When lockdown began three months later, this little thing became my lifeline. Both my sister and my boyfriend convinced me into getting the new Animal Crossing game, since they thought it would be up my alley – low stakes, adorable characters, and a simulation game of sorts. Sure enough, the island life agreed with me. It also allowed me to “hang out” with my sister while we were both locked down in two different cities.
It became my way of staying connected and socializing with others. I’d have some friends visit my island, or I’ll visit theirs. We’d hang out for a bit if someone’s got shooting stars. I’d shop at their tailors’ if they have something cute that day. Even if it’s only for half an hour, it was still something to take me “out” of isolation.
Fast forward to my cancer diagnosis, and my Switch has been my best friend and my lifeline.
When Covid restrictions meant going into hospital appointments alone, my Switch has been my designated companion. On days I had to wait two or three hours in the waiting room for an infusion that could last for 3-5 hours, this console kept me occupied and entertained.
It took my mind away from the sanitized smell of the hospital to a sunny island owned by a greedy tanuki. It made me pretend I was a Pokemon trainer in the Galar region with an adorable electric corgi. It offered the fantasy of moving to a little place called Pelican Town, where I could leave the city and live in solitude surrounded by fresh produce and farm animals.
Since the beginning of 2021 (and the start of this cancer roller coaster), I’ve played on my Switch almost every day. It became my escape… whether it’s to an island, a little town, or a world with battles with pocket monsters. It freed me from the confines of clean white walls and the noise of the multiple IV pumps beeping. It allowed me to withdraw from my reality, especially when the days got more difficult. It was the release I needed when all I wanted to do was disappear into a world where cancer didn’t exist. Even for a little bit.

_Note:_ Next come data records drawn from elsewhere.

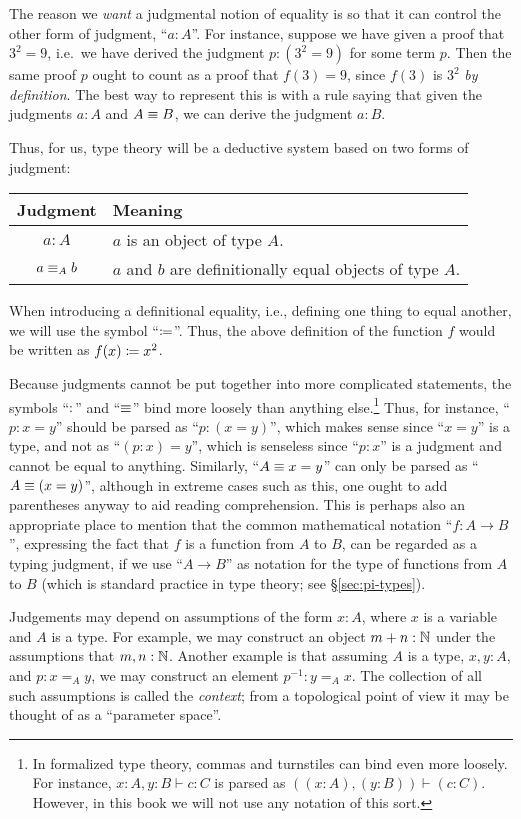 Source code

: The reason we \emph{want} a judgmental notion of equality is so that it can control the other form of judgment, ``$a:A$''.
For instance, suppose we have given a proof that $3^2=9$, i.e.\ we have derived the judgment $p:(3^2=9)$ for some term $p$.
Then the same proof $p$ ought to count as a proof that $f(3)=9$, since $f(3)$ is $3^2$ \emph{by definition}.
The best way to represent this is with a rule saying that given the judgments $a:A$ and $A\equiv B$, we can derive the judgment $a:B$.

Thus, for us, type theory will be a deductive system based on two forms of judgment:
\begin{center}
\begin{tabular}{c|l}
  \textbf{Judgment} & \textbf{Meaning}\\\hline
  $a : A$ & $a$ is an object of type $A$.\\
  $a \equiv_A b$ & $a$ and $b$ are definitionally equal objects of type $A$.
\end{tabular}
\end{center}
When introducing a definitional equality, i.e., defining one thing to equal another, we will use the symbol ``$\coloneqq$''.
Thus, the above definition of the function $f$ would be written as $f(x)\coloneqq x^2$.

Because judgments cannot be put together into more complicated statements, the symbols ``$:$'' and ``$\equiv$'' bind more loosely than anything else.\footnote{In formalized type theory, commas and turnstiles can bind even more loosely.
  For instance, $x:A,y:B\vdash c:C$ is parsed as $((x:A),(y:B))\vdash (c:C)$.
  However, in this book we will not use any notation of this sort.}
Thus, for instance, ``$p:x=y$'' should be parsed as ``$p:(x=y)$'', which makes sense since ``$x=y$'' is a type, and not as ``$(p:x)=y$'', which is senseless since ``$p:x$'' is a judgment and cannot be equal to anything.
Similarly, ``$A\equiv x=y$'' can only be parsed as ``$A\equiv(x=y)$'', although in extreme cases such as this, one ought to add parentheses anyway to aid reading comprehension.
This is perhaps also an appropriate place to mention that the common mathematical notation ``$f:A\to B$'', expressing the fact that $f$ is a function from $A$ to $B$, can be regarded as a typing judgment, if we use ``$A\to B$'' as notation for the type of functions from $A$ to $B$ (which is standard practice in type theory; see \S\ref{sec:pi-types}).

Judgements may depend on assumptions of the form $x:A$, where $x$ is a variable and $A$ is a type.
For example, we may construct an object $m + n : \mathbb{N}$ under the assumptions that $m,n : \mathbb{N}$.
Another example is that assuming $A$ is a type, $x,y : A$, and $p : x =_A y$, we may construct an element $p^{-1} : y =_A x$.
The collection of all such assumptions is called the \emph{context}; from a topological point of view it may be thought of as a ``parameter space''.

Perhaps if anyone sees my player activity, with the amount of time I put in to all these games, you’d think I was addicted to playing.
I was at the peak of my second cycle of chemo when I got to this cut scene with Penny. I had to sit and process it because at the moment, it felt like the game somehow knew I’ve been faced with my own mortality. This was probably the game that gave me the best balance between escape and simulated realism. It had so much good dialogue about life and struggle, with a good touch of humour. It had more mature script compared to AC’s adorable kid-friendly cuteness.
This may not be the healthiest of coping mechanisms, but it was the most convenient — portable, light, versatile (handheld on the go, docked to the TV at home). Most of all, it distracted me from a lot of things cancer-related… most of the time. It made me feel like I could go (out!) and do anything when I was enduring the chemo and its side effects.
When I bought it a few years ago, a part of me regretted the purchase for a bit because I didn’t have many games to play on it. It was a pricey purchase for something that collected dust in my room for most of the week. Later on, I realized that I just didn’t have the games that I wanted to play, and as soon as I got those games, the Switch was on most of my free time.
Some people might think spending money on games or gaming consoles is a waste. Same goes for spending most of your free time playing video games. But what do they do? Maybe bingeing a series on Netflix? Drink more than the “recommended amount” of booze with friends? It’s all relative. You spend money and time on anything you do, if it gives you joy, then keep doing it.
But of course, spending some time with real people in your life is good too. Sometimes they give you tips on how to play your games better.